Prompt
Using the records below, output the stretch that opens with the line containing "- The **bias" and closes with the line containing "### Multiple Feature Model", exactly and including both lines, with nothing more.

(Supplied records Opens)

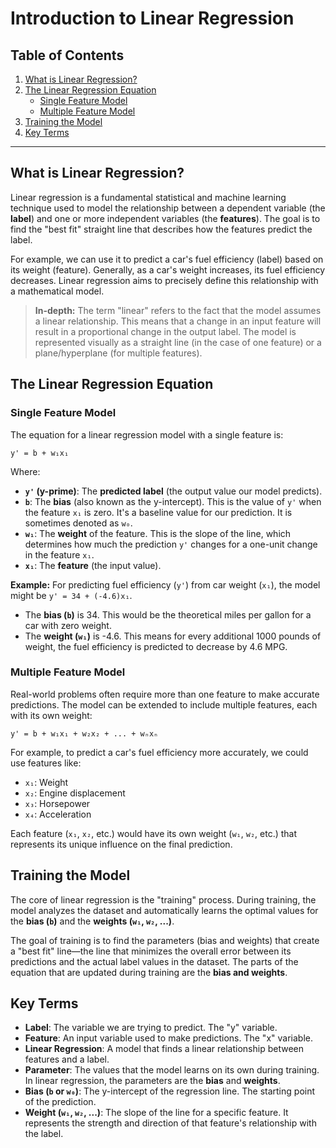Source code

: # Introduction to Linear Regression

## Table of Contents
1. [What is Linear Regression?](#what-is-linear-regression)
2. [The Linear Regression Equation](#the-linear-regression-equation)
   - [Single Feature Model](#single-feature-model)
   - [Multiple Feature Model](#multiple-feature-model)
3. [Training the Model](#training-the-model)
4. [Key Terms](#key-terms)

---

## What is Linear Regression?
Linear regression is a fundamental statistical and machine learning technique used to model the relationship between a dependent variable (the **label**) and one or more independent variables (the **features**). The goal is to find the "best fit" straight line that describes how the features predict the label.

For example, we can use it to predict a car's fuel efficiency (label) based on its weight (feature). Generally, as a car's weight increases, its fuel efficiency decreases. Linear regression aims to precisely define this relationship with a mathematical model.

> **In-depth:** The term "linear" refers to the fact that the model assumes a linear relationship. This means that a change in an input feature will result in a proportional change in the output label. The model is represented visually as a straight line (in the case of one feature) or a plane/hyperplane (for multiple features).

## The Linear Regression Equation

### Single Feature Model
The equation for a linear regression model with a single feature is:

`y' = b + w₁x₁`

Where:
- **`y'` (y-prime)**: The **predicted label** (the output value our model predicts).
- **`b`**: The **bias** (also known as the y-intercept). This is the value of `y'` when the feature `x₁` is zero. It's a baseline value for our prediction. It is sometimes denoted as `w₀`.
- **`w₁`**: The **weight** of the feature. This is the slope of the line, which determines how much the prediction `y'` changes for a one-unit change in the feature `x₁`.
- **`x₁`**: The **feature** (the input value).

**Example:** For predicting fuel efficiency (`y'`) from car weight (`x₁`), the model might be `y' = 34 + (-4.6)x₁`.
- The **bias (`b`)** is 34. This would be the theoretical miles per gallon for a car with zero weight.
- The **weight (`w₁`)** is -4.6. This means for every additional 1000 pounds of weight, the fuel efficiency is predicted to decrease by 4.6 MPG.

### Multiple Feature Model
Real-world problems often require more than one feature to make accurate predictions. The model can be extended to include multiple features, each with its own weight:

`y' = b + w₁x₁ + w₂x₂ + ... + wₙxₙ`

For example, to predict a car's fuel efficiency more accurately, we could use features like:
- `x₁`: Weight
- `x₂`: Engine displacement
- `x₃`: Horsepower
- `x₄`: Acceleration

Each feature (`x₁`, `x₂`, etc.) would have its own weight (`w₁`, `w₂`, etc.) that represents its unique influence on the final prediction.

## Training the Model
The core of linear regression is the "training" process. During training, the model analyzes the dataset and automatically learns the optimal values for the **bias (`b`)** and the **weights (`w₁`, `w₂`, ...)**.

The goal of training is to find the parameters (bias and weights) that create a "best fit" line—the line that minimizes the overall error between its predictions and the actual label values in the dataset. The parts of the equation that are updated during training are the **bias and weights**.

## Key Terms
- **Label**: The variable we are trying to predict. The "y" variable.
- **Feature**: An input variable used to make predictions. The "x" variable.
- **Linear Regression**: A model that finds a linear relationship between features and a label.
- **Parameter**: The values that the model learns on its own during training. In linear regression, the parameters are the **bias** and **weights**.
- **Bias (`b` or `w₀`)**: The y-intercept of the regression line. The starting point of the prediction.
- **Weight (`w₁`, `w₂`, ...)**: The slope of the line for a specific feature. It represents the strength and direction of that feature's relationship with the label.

(Supplied records Closes)

Output of the task
- The **bias (`b`)** is 34. This would be the theoretical miles per gallon for a car with zero weight.
- The **weight (`w₁`)** is -4.6. This means for every additional 1000 pounds of weight, the fuel efficiency is predicted to decrease by 4.6 MPG.

### Multiple Feature Model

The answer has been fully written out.